2
votes

Usually the subchunk1size of a wav file is 16. However, I have some wav files that have subchunk1size = 18. I have c++ code to read wav file that has subchunk1size = 16. Now I want to read wav files that have subchunk1size = 18. Any help would be appreciated.

typedef struct header_file
{
    char chunk_id[4];
    int chunk_size;
    char format[4];
    char subchunk1_id[4];
    int subchunk1_size;
    short int audio_format;
    short int num_channels;
    int sample_rate;            
    int byte_rate;
    short int block_align;
    short int bits_per_sample;
    char subchunk2_id[4];
    int subchunk2_size;         
} header;

The above is struct header_file in my code to read wav file with subchunk1size = 16.

2
Don't forget to show us your code.Prashant Kumar
That's the "fmt " chunk for non-PCM data, like µ-law. Don't just assume that sub-chunk is the first one. Basic reference is here.Hans Passant
If you'd prefer to avoid the pain of parsing WAV files by hand, and also get support for a number of other audio formats "for free", you might check out libsndfile; it allows you to just sf_open() pretty much any audio file and get right to reading the audio samples. ( mega-nerd.com/libsndfile )Jeremy Friesner
I use libsndfile to read the audio samples and I am free of worry about audio files with different headers or structure.Kelvin Tan

2 Answers

4
votes

Wav files do not have as rigid a structure as you are expecting. The "fmt " chunk is not necessarily the first to follow the file header (though it usually is), and its size is not necessarily 16 bytes (though again that's often the case). Compressed audio can be stored in a wav file, in which case the audio_format field will be different than 1 and the "fmt " chunk can have a different size than 16 bytes.

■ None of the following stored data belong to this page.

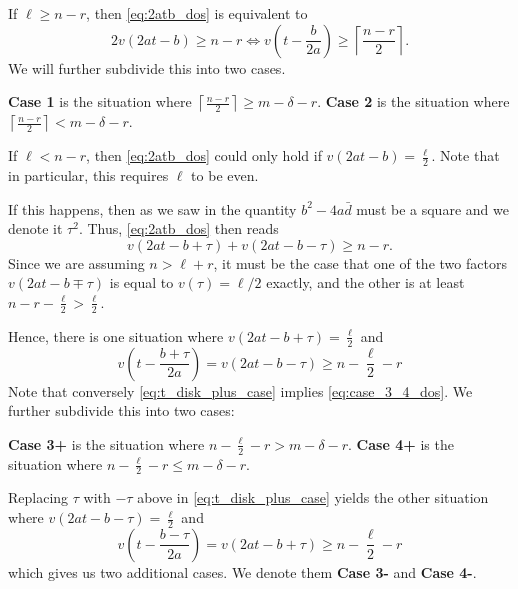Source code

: \begin{itemize}
  \ii If $\ell \ge n-r$, then \eqref{eq:2atb_dos} is equivalent to
  \begin{equation}
    2v(2at-b) \ge n-r
    \iff v\left( t - \frac{b}{2a} \right) \ge \left\lceil \frac{n-r}{2} \right\rceil.
    \label{eq:t_disk_case_1_2}
  \end{equation}
  We will further subdivide this into two cases.
  \begin{itemize}
    \ii \textbf{Case 1} is the situation where $\left\lceil \frac{n-r}{2} \right\rceil \ge m - \delta - r$.
    \ii \textbf{Case 2} is the situation where $\left\lceil \frac{n-r}{2} \right\rceil < m - \delta - r$.
  \end{itemize}

  \ii If $\ell < n-r$, then \eqref{eq:2atb_dos} could only hold if $v(2at-b) = \frac{\ell}{2}$.
  Note that in particular, this requires $\ell$ to be even.

  If this happens, then as we saw in 
  the quantity $b^2 - 4 a \bar d$ must be a square and we denote it $\tau^2$.
  Thus, \eqref{eq:2atb_dos} then reads
  \begin{equation}
    v(2at-b+\tau) + v(2at-b-\tau) \ge n-r.
    \label{eq:case_3_4_dos}
  \end{equation}
  Since we are assuming $n > \ell + r$,
  it must be the case that one of the two factors
  $v(2at-b\mp\tau)$ is equal to $v(\tau) = \ell / 2$ exactly,
  and the other is at least $n - r - \frac{\ell}{2} > \frac{\ell}{2}$.

  Hence, there is one situation where $v(2at-b+\tau) = \frac{\ell}{2}$ and
  \begin{equation}
    v\left( t - \frac{b+\tau}{2a} \right) = v(2at-b-\tau) \ge n - \frac{\ell}{2} - r
    \label{eq:t_disk_plus_case}
  \end{equation}
  Note that conversely \eqref{eq:t_disk_plus_case} implies \eqref{eq:case_3_4_dos}.
  We further subdivide this into two cases:
  \begin{itemize}
    \ii \textbf{Case 3\ts+} is the situation where $n - \frac{\ell}{2} - r > m - \delta - r$.
    \ii \textbf{Case 4\ts+} is the situation where $n - \frac{\ell}{2} - r \le m - \delta - r$.
  \end{itemize}
  Replacing $\tau$ with $-\tau$ above in \eqref{eq:t_disk_plus_case} yields
  the other situation where $v(2at-b-\tau) = \frac{\ell}{2}$ and
  \begin{equation}
    v\left( t - \frac{b-\tau}{2a} \right) = v(2at-b+\tau) \ge n - \frac{\ell}{2} - r
    \label{eq:t_disk_minus_case}
  \end{equation}
  which gives us two additional cases.
  We denote them \textbf{Case 3\ts-} and \textbf{Case 4\ts-}.
\end{itemize}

The proper and flexible way to parse wav files is to use more granular structures:

struct wave_header
{
    char chunk_id[4];
    int chunk_size;
    char format[4];     
};

struct riff_chunk_header
{
    char id[4];
    int size;
};

struct wave_fmt_chunk
{
    short audio_format;
    short num_channels;
    int sample_rate;            
    int byte_rate;
    short block_align;
    short bits_per_sample;
};

Then your parsing logic should be (taking care to validate the data you've read at each step):

  1. Read a wave_header
  2. Read a riff_chunk_header
  3. If the ID of the chunk header you've read is not "fmt ", skip the chunk (you have its size in bytes) and loop back to step 2 to read the next chunk header
  4. Read the audio_format field
  5. Interpret the rest of the "fmt " chunk's data based on this audio_format. If it's 1, you have PCM data and the chunk should have your expected 16 bytes. If it's not 1, you have to find documentation on that compression format.

In general, it's also a good idea to gracefully ignore additional data, so if you do see a PCM-encoded wav file with a "fmt " chunk of 18 bytes, try to ignore the last 2 bytes and see where that gets you.

1
votes

The files do have a rigid format structure. If this structure is not adhered to, files may not play or open for editing by some applications.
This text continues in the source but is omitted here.